With changes in Brazil’s Fake News Bill in the pipeline, lawmakers must firmly reject the traceability mandate. It undermines users’ rights and key principles of privacy and security on end-to-end encrypted apps. @orlandosilva@DepBrunaFurlan 1/6 eff.org/deeplinks/2020…
@EFF As we pointed out: the traceability mandate moves companies away from the privacy-focused engineering and data minimization principles that should characterize secure messaging apps. 2/6
@EFF A far more proportionate alternative to investigations was already presented, relating to targeted and substantiated preservation warrants for metadata, provided there’s no association with the content of communications. 3/6 jota.info/opiniao-e-anal…
@EFF The proposal also aims to safeguard privacy-by-design implementations by not allowing requests that exceed the scope and technical limits of the service. 4/6 jota.info/opiniao-e-anal…

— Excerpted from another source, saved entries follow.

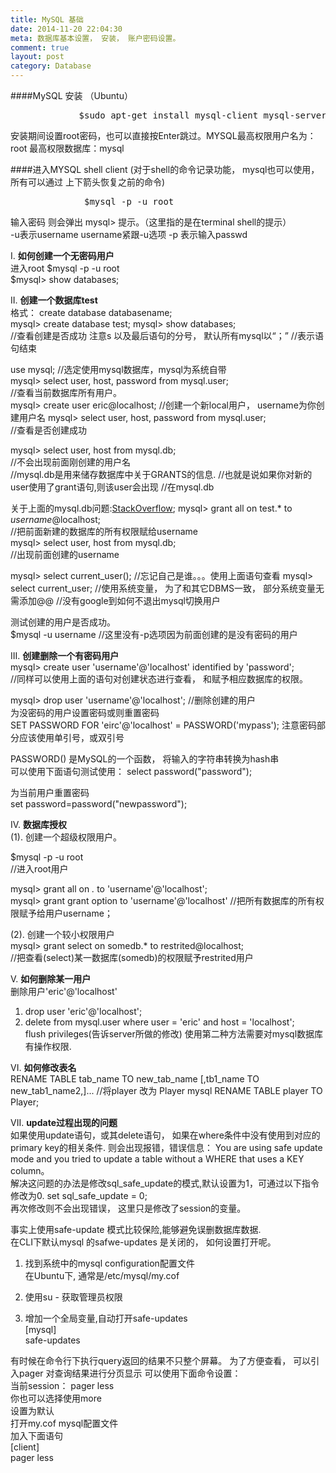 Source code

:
 ```yaml
---
title: MySQL 基础
date: 2014-11-20 22:04:30
meta: 数据库基本设置， 安装， 账户密码设置。
comment: true
layout: post
category: Database
---
```

####MySQL 安装 （Ubuntu）
<pre>             $sudo apt-get install mysql-client mysql-server </pre>
安装期间设置root密码，也可以直接按Enter跳过。MYSQL最高权限用户名为： root 最高权限数据库：mysql  

####进入MYSQL shell client
(对于shell的命令记录功能， mysql也可以使用， 所有可以通过 上下箭头恢复之前的命令)  
 <pre>              $mysql -p -u root </pre> 

 输入密码 则会弹出 mysql> 提示。（这里指的是在terminal shell的提示）  
-u表示username  username紧跟-u选项   -p 表示输入passwd  

I. **如何创建一个无密码用户**    
 进入root 
  $mysql -p -u root  
  $mysql> show databases;   

  
II. **创建一个数据库test**   
  格式： create database databasename;  
  mysql> create database test; 
  mysql> show databases;     
  //查看创建是否成功 注意s 以及最后语句的分号， 默认所有mysql以“；”
  //表示语句结束      
   
  use mysql;
  //选定使用mysql数据库，mysql为系统自带   
  mysql> select user, host, password from mysql.user;   
  //查看当前数据库所有用户。  
  mysql> create user eric@localhost;
  //创建一个新local用户， username为你创建用户名
  mysql> select user, host, password from mysql.user;   
  //查看是否创建成功  

  mysql> select user, host from mysql.db;   
  //不会出现前面刚创建的用户名  
  //mysql.db是用来储存数据库中关于GRANTS的信息.
  //也就是说如果你对新的user使用了grant语句,则该user会出现 
  //在mysql.db

关于上面的mysql.db问题:[StackOverflow][link];
  mysql> grant all on test.\* to _username_@localhost;   
  //把前面新建的数据库的所有权限赋给username  
  mysql> select user, host from mysql.db;   
  //出现前面创建的username 
	
  mysql> select current_user();
  //忘记自己是谁。。。使用上面语句查看
  mysql> select current_user;
  //使用系统变量， 为了和其它DBMS一致， 部分系统变量无需添加@@
  //没有google到如何不退出mysql切换用户

  测试创建的用户是否成功。  
  $mysql -u username
  //这里没有-p选项因为前面创建的是没有密码的用户

III.  **创建删除一个有密码用户**    
  mysql> create user 'username'@'localhost' identified by 'password';  
  //同样可以使用上面的语句对创建状态进行查看， 和赋予相应数据库的权限。

  mysql> drop user 'username'@'localhost';
  //删除创建的用户   
  为没密码的用户设置密码或则重置密码    
  SET PASSWORD FOR 'eirc'@'localhost' = PASSWORD('mypass');
  注意密码部分应该使用单引号，或双引号  
    
  PASSWORD() 是MySQL的一个函数， 将输入的字符串转换为hash串    
  可以使用下面语句测试使用： 
        select password("password");     

  为当前用户重置密码   
  set password=password("newpassword");

IV.  **数据库授权**  
  (1). 创建一个超级权限用户。 
     
  $mysql -p -u root    
  //进入root用户  

  mysql> grant all on *.* to 'username'@'localhost';  
  mysql> grant grant option to 'username'@'localhost' 
  //把所有数据库的所有权限赋予给用户username；     
    
  (2). 创建一个较小权限用户      
  mysql> grant select on somedb.\* to restrited@localhost;   
  //把查看(select)某一数据库(somedb)的权限赋予restrited用户 

V. **如何删除某一用户**    
  删除用户'eric'@'localhost'   
  1. drop user 'eric'@'localhost';        
  2. delete from mysql.user where user = 'eric' and host = 'localhost';     
    flush privileges(告诉server所做的修改)
    使用第二种方法需要对mysql数据库有操作权限.    

VI. **如何修改表名**    
 RENAME TABLE tab_name TO new_tab_name
  [,tb1_name TO new_tab1_name2,]...
  //将player 改为 Player
  mysql RENAME TABLE player TO Player;

VII. **update过程出现的问题**   
  如果使用update语句，或其delete语句， 如果在where条件中没有使用到对应的primary key的相关条件.
则会出现报错，错误信息： You are using safe update mode and you tried to update a table without a WHERE that uses a KEY column。   
	解决这问题的办法是修改sql_safe_update的模式,默认设置为1，可通过以下指令修改为0.
	set sql\_safe\_update = 0;   
再次修改则不会出现错误， 这里只是修改了session的变量。    

事实上使用safe-update 模式比较保险,能够避免误删数据库数据.   
在CLI下默认mysql 的safwe-updates 是关闭的， 如何设置打开呢。    

1. 找到系统中的mysql configuration配置文件       
  在Ubuntu下, 通常是/etc/mysql/my.cof    

2. 使用su - 获取管理员权限    

3. 增加一个全局变量,自动打开safe-updates     
    [mysql]    
    safe-updates   

有时候在命令行下执行query返回的结果不只整个屏幕。
为了方便查看， 可以引入pager 对查询结果进行分页显示 
可以使用下面命令设置：      
   当前session： pager less      
   你也可以选择使用more      
设置为默认    
    打开my.cof mysql配置文件    
    加入下面语句   
       [client]    
       pager less


[link]: http://dba.stackexchange.com/questions/13327/what-is-the-mysql-db-table-used-for?newreg=e93781589e2141dbb03c821cd5055d6f#comment20172_13327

@EFF Since the Senate’s debates, national and international organizations, experts, and UN and IACHR rapporteurs voiced the serious implications of the traceability mandate for human rights. 5/6 plfakenews.direitosnarede.org.br
@EFF It’s time Brazil’s Chamber of Deputies reject the traceability rule (art. 10) taking into account the many risks and fundamental rights involved. 6/6 eff.org/deeplinks/2020…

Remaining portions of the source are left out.